## Aim of the exercise:
Take every line from the entries below that includes the word "script" and copy it.

## Materials provided:
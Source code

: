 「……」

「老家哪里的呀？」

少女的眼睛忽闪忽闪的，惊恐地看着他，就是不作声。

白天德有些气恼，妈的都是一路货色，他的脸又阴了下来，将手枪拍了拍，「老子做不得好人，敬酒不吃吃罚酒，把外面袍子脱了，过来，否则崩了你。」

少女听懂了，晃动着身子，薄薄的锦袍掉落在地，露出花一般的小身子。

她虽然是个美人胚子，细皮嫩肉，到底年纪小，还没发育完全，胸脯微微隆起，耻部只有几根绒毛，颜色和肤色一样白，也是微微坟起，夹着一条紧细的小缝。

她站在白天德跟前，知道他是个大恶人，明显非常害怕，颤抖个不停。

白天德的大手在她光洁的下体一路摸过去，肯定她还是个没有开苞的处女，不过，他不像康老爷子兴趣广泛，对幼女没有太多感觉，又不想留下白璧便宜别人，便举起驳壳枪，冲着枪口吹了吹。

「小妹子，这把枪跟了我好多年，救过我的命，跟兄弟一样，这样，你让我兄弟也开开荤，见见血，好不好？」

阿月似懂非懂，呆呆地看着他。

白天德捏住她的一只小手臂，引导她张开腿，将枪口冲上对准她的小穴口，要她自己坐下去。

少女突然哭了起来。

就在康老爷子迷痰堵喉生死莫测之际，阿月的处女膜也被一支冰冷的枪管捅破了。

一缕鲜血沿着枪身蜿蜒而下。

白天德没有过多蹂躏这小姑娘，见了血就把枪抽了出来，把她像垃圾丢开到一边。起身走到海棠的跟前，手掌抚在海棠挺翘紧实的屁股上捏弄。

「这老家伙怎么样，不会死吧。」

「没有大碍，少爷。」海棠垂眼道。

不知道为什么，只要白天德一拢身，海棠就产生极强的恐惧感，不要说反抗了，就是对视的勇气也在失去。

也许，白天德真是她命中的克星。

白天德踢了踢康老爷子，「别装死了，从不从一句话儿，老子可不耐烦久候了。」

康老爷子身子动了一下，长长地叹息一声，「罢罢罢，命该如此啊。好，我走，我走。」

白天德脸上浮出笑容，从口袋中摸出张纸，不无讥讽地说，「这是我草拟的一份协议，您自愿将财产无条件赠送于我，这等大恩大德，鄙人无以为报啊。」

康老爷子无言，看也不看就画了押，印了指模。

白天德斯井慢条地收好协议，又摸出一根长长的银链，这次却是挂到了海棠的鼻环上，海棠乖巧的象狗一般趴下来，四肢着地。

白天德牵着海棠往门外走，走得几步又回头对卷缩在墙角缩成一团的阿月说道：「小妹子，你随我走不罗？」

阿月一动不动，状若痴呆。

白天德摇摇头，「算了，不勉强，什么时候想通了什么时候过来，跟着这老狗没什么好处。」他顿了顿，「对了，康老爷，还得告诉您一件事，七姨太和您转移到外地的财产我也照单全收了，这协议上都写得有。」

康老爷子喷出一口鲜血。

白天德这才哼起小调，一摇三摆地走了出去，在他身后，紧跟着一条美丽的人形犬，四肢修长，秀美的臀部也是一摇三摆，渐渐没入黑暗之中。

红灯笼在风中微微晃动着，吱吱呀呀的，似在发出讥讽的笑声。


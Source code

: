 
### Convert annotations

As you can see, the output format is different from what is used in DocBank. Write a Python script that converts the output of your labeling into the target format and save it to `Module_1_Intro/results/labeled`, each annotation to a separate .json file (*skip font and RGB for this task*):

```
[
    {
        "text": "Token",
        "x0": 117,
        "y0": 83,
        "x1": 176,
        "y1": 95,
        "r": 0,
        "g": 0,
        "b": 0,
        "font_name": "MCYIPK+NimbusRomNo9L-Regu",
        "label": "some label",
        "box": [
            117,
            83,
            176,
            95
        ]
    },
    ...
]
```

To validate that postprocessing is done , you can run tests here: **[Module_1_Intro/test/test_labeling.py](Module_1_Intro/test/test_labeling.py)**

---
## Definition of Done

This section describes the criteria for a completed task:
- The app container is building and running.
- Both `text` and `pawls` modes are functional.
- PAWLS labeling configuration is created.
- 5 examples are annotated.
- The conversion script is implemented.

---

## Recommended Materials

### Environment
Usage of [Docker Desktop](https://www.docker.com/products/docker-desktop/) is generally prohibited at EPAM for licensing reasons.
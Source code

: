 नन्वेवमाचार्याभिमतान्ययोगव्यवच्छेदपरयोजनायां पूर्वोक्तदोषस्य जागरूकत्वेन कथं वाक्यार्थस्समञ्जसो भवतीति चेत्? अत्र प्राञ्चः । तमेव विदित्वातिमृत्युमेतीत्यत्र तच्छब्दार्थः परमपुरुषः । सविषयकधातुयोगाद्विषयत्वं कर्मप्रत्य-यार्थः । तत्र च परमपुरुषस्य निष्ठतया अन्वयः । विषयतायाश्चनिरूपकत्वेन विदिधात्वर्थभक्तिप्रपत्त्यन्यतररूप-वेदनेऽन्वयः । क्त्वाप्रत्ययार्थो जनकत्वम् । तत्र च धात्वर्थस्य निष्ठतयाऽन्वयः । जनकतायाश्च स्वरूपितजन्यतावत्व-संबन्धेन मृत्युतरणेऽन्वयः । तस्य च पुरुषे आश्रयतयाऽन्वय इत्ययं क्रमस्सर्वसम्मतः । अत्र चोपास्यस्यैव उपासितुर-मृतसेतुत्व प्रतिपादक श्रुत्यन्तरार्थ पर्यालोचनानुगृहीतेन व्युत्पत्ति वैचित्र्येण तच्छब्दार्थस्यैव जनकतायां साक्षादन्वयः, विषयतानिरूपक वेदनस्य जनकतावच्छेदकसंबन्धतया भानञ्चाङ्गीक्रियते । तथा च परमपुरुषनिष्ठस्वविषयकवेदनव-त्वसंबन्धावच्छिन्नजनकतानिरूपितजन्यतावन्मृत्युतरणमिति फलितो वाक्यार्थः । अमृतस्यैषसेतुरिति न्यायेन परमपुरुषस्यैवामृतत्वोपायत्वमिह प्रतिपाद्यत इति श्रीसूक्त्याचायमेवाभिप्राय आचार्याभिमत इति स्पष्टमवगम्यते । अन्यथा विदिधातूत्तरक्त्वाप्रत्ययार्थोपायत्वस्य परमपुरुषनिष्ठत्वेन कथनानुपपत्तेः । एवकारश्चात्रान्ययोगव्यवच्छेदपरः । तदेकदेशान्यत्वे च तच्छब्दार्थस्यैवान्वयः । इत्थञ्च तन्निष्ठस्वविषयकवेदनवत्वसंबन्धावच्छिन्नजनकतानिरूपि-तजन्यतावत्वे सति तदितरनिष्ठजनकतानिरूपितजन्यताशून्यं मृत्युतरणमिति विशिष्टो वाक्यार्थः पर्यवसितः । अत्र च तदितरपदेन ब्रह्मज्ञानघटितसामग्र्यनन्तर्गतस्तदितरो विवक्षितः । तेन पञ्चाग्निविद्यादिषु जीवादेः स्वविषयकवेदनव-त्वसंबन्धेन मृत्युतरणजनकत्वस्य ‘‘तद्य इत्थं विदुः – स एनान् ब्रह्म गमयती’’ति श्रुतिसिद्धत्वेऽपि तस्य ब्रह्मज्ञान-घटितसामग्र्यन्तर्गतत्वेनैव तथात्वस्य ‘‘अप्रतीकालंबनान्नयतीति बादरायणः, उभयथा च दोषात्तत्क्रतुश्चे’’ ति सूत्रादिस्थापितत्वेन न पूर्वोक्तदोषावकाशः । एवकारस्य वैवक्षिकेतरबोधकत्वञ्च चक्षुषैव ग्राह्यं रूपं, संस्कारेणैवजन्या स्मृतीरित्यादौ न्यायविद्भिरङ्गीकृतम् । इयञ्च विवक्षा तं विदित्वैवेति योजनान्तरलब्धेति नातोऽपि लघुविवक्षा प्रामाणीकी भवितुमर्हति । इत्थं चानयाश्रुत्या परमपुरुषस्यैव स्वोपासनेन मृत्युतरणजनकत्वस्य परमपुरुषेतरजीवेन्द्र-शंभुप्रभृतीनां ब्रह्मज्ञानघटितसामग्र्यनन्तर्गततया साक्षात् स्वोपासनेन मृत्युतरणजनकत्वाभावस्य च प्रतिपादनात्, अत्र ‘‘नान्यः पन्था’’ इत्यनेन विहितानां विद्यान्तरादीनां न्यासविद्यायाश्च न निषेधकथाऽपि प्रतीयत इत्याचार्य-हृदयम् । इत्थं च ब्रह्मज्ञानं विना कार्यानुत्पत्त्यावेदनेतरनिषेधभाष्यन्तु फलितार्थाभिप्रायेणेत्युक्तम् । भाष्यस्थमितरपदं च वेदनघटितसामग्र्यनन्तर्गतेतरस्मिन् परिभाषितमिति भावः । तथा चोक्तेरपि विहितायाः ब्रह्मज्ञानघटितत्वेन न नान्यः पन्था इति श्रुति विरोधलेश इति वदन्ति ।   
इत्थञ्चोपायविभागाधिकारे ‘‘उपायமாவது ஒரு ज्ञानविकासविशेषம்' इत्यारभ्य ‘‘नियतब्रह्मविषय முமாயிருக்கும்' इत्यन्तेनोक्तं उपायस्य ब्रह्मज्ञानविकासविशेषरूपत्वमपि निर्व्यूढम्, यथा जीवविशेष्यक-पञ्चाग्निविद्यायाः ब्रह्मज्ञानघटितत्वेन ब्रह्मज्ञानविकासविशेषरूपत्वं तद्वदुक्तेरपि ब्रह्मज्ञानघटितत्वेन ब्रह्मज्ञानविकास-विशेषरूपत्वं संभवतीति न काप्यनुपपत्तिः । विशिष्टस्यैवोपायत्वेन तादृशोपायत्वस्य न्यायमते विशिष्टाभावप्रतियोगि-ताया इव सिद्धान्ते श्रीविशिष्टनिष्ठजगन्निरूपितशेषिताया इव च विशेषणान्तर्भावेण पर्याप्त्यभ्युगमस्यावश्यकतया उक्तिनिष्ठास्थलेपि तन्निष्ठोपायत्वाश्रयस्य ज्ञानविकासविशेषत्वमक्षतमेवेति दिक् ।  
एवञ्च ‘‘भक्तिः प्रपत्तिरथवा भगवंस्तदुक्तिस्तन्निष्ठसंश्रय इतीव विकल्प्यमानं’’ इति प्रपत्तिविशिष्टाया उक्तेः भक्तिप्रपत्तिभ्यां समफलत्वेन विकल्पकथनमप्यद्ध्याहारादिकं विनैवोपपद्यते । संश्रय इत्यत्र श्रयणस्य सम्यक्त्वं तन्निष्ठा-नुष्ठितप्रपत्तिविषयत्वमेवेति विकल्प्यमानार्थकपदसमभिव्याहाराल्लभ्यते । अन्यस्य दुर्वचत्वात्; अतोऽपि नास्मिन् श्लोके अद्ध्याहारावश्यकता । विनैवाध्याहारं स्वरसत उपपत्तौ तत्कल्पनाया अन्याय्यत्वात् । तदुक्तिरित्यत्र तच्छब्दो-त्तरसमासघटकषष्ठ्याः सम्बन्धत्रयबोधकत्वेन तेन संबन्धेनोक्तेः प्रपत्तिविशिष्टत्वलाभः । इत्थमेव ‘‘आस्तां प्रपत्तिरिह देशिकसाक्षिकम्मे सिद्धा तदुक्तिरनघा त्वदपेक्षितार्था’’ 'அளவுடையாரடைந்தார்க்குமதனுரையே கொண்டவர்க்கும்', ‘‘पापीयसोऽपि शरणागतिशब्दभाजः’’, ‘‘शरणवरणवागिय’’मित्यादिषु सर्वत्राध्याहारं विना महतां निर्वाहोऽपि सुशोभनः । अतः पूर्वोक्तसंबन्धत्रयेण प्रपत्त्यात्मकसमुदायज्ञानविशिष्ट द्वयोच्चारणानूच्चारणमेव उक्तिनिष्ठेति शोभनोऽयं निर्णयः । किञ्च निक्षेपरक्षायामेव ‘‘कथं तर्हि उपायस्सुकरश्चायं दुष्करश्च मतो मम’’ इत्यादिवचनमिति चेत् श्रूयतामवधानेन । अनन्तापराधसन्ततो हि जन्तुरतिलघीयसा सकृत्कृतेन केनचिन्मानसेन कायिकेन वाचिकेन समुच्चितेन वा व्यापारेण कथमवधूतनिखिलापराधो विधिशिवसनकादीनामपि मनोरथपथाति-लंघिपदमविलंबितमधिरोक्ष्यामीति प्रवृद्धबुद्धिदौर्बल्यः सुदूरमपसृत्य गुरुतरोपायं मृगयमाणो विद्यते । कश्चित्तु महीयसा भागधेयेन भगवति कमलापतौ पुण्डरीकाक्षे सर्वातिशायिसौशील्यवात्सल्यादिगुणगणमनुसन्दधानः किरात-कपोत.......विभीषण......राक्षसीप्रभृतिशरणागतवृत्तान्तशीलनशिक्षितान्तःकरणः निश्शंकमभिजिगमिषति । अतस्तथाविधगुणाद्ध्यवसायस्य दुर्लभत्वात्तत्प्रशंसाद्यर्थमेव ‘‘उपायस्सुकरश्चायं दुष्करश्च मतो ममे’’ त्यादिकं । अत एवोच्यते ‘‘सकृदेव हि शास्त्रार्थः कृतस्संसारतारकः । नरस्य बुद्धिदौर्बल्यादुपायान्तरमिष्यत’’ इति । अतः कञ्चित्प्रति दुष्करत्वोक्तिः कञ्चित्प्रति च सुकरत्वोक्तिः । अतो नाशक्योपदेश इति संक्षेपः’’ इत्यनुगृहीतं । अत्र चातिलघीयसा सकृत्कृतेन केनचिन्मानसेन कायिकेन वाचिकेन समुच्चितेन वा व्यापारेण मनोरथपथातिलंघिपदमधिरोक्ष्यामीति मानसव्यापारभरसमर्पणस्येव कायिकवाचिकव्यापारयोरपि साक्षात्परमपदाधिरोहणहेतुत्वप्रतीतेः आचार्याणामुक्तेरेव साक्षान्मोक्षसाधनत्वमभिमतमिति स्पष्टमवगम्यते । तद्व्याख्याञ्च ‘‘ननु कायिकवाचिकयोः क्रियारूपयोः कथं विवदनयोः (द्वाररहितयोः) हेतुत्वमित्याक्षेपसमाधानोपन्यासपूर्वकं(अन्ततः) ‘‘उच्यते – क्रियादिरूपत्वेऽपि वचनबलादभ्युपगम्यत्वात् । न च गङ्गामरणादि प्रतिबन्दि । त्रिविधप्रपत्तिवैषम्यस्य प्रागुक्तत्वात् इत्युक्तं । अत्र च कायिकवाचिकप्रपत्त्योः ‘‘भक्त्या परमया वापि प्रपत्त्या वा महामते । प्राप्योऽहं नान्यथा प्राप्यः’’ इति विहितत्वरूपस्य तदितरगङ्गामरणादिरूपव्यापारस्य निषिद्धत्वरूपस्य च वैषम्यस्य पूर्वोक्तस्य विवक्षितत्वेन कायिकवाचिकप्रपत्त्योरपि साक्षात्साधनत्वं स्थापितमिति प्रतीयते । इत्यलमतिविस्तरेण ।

## Task response:
As you can see, the output format is different from what is used in DocBank. Write a Python script that converts the output of your labeling into the target format and save it to `Module_1_Intro/results/labeled`, each annotation to a separate .json file (*skip font and RGB for this task*):
- The conversion script is implemented.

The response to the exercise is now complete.